(Beginning of Records for processing)
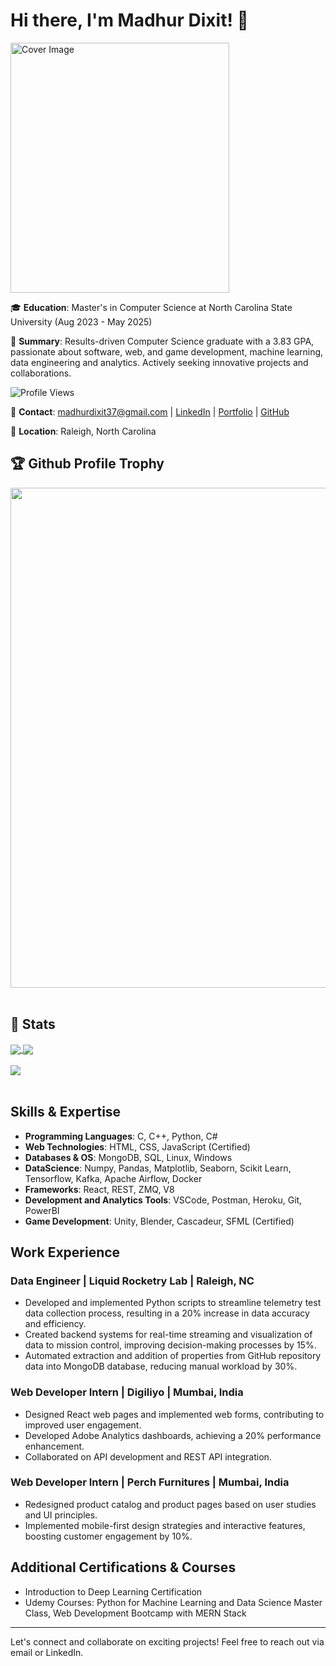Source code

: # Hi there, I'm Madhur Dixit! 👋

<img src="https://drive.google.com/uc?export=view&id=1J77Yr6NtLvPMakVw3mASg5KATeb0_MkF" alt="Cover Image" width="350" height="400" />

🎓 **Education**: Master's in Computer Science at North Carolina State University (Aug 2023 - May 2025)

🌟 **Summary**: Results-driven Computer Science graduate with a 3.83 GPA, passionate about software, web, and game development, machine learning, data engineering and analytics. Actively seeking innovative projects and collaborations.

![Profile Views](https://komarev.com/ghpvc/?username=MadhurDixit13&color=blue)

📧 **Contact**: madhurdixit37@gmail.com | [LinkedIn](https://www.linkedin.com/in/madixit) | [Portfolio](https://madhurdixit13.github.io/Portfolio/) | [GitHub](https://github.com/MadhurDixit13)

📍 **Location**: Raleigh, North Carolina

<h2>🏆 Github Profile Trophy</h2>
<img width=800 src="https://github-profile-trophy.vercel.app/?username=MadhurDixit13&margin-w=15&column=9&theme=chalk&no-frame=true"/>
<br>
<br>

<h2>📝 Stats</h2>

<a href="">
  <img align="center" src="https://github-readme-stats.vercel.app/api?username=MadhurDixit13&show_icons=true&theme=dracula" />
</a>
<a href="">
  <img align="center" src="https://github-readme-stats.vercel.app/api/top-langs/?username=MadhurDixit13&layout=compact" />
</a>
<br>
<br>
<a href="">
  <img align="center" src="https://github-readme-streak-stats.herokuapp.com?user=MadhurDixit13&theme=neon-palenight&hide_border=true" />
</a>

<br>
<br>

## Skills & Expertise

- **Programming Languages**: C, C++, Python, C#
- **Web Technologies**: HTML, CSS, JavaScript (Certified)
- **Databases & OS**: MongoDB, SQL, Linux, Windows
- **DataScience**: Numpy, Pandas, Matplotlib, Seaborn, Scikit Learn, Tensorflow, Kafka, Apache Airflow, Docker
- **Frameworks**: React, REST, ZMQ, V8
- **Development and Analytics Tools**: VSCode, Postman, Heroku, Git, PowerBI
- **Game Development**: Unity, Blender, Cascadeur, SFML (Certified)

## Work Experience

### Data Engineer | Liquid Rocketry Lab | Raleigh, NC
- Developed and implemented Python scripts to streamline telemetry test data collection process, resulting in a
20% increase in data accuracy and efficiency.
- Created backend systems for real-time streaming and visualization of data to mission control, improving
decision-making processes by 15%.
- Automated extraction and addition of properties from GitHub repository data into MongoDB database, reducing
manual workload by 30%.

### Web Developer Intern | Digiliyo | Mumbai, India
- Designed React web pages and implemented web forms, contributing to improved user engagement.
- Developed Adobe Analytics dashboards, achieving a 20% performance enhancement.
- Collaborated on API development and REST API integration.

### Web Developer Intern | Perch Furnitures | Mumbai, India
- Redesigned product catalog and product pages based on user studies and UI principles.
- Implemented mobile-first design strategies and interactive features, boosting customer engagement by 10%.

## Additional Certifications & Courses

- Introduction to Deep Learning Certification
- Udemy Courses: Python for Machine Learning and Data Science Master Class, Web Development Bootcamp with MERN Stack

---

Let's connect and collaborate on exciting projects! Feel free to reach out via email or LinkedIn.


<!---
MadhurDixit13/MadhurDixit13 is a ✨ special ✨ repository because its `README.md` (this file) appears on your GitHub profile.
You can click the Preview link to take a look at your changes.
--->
(End of Records for processing)
Using the records above, report how many lines include "repository", with no words around the number.

2